[WHAT NEEDS TO BE DONE]
Lines below containing the word "tampermonkey" should be copied out.

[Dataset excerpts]
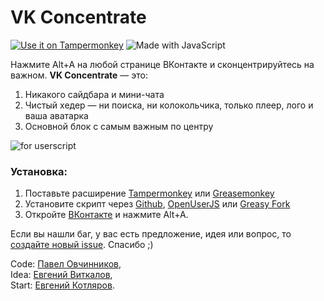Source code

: # VK Concentrate
[![Use it on Tampermonkey](https://img.shields.io/badge/Use%20it%20on-Tampermonkey-00485b?logo=tampermonkey)](https://github.com/PaveTranquil/VK-Concentrate/raw/main/vk-concentrate.user.js) ![Made with JavaScript](https://img.shields.io/badge/Made%20with%20-JavaScript-F7E01D?logo=javascript)

Нажмите Alt+A на любой странице ВКонтакте и сконцентрируйтесь на важном. **VK Concentrate** — это:
  1. Никакого сайдбара и мини-чата
  2. Чистый хедер — ни поиска, ни колокольчика, только плеер, лого и ваша аватарка
  3. Основной блок с самым важным по центру

![for userscript](https://user-images.githubusercontent.com/22418658/130481000-e02d35f1-7353-4d8e-8ff1-494b30c74c2b.png)

### Установка:
  1. Поставьте расширение [Tampermonkey](https://tampermonkey.net) или [Greasemonkey](https://www.greasespot.net)
  2. Установите скрипт через [Github](https://github.com/PaveTranquil/VK-Concentrate/blob/main/vk-concentrate.user.js#:~:text=Raw), [OpenUserJS](https://openuserjs.org/scripts/PaveTranquil/VK_Concentrate) или [Greasy Fork](https://greasyfork.org/ru/scripts/427175-vk-concentrate)
  3. Откройте [ВКонтакте](https://vk.com/im) и нажмите Alt+A.

Если вы нашли баг, у вас есть предложение, идея или вопрос, то [создайте новый issue](https://github.com/PaveTranquil/VK-Concentrate/issues/new). Спасибо ;)

Code: [Павел Овчинников](https://github.com/pavetranquil),<br>
Idea: [Евгений Виткалов](https://github.com/evvitkalov),<br>
Start: [Евгений Котляров](https://github.com/flyink13).
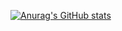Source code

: [![Anurag's GitHub stats](https://github-readme-stats.vercel.app/api?username=AlexNortham)](https://github.com/anuraghazra/github-readme-stats)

[EXPECTED ANSWER]
[![Use it on Tampermonkey](https://img.shields.io/badge/Use%20it%20on-Tampermonkey-00485b?logo=tampermonkey)](https://github.com/PaveTranquil/VK-Concentrate/raw/main/vk-concentrate.user.js) ![Made with JavaScript](https://img.shields.io/badge/Made%20with%20-JavaScript-F7E01D?logo=javascript)
  1. Поставьте расширение [Tampermonkey](https://tampermonkey.net) или [Greasemonkey](https://www.greasespot.net)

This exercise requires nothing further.